Copy each line of the material below that includes the string "work".

+ + + +

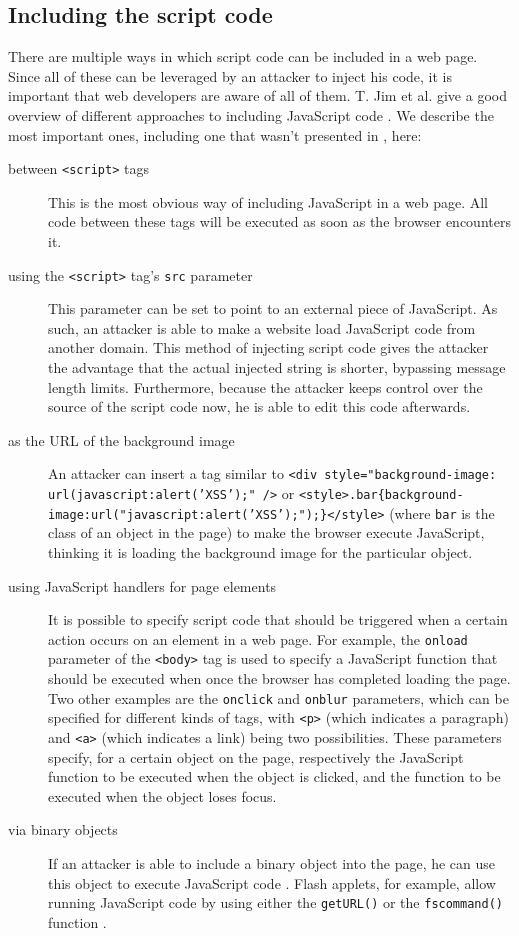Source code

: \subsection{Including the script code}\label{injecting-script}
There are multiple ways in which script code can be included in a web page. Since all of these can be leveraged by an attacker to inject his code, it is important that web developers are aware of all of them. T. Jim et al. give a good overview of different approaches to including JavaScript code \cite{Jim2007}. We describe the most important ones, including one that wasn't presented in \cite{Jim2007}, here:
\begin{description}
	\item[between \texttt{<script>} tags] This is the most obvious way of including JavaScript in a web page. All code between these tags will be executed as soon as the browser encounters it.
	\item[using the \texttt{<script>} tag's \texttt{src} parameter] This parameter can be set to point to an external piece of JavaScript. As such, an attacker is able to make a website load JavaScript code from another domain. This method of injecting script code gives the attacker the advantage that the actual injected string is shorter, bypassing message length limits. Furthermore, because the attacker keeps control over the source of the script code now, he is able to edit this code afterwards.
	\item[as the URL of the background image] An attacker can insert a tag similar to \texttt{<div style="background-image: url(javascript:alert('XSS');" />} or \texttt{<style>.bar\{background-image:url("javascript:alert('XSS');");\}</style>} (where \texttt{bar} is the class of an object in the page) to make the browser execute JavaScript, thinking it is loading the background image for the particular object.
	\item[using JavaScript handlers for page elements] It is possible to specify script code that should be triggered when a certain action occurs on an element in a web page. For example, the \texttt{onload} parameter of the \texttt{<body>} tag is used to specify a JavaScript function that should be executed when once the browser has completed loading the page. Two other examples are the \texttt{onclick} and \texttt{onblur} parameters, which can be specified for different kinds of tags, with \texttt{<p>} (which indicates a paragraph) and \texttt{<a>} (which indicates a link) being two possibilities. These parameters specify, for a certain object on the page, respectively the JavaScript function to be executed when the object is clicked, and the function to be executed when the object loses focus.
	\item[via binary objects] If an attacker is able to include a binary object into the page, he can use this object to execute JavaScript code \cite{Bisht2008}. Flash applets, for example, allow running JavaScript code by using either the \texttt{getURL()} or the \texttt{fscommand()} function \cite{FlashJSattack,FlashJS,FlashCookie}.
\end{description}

+ + + +

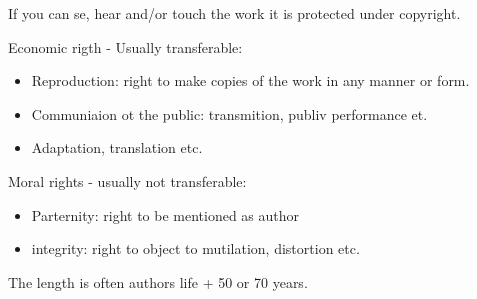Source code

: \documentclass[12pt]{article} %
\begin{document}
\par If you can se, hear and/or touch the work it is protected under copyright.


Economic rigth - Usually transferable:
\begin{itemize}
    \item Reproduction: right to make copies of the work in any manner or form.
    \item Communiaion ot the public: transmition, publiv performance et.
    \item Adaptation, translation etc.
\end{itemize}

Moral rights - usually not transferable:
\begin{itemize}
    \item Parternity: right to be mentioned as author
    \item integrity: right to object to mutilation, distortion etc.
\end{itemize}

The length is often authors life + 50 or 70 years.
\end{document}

+ + + +

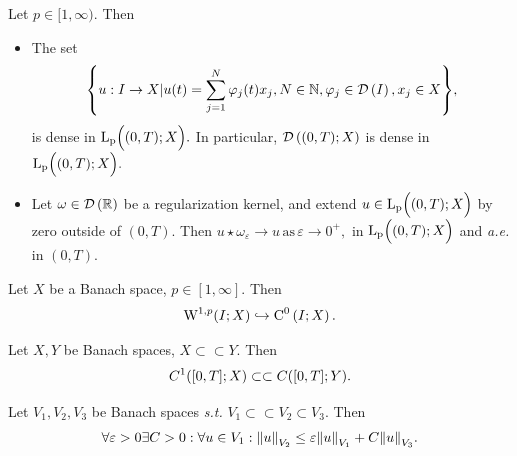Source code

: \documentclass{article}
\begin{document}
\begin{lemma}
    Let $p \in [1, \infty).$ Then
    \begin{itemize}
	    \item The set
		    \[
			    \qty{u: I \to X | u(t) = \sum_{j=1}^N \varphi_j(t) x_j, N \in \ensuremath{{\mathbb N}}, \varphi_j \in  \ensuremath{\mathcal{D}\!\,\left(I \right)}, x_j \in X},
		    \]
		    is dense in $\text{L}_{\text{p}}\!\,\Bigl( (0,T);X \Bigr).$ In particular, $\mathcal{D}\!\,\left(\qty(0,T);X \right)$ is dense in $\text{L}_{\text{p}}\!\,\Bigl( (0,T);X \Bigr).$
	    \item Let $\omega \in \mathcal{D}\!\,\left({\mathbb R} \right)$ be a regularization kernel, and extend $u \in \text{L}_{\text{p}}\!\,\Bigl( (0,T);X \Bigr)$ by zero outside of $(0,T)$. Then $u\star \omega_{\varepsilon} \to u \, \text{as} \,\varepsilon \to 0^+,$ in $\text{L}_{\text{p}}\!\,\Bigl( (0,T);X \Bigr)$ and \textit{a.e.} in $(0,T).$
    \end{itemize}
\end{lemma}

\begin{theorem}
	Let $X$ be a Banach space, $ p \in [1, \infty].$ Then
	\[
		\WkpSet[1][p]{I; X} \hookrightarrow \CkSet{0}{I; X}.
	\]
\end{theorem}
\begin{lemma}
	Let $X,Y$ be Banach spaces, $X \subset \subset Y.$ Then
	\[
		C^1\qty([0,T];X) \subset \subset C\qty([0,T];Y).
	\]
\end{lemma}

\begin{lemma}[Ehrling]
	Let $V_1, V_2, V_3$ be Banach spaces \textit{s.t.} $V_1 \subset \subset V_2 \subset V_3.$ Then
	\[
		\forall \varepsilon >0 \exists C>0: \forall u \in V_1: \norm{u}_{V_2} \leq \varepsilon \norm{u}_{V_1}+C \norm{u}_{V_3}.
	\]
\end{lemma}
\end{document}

+ + + +

EXERCISE OUTPUT.
\par If you can se, hear and/or touch the work it is protected under copyright.
    \item Reproduction: right to make copies of the work in any manner or form.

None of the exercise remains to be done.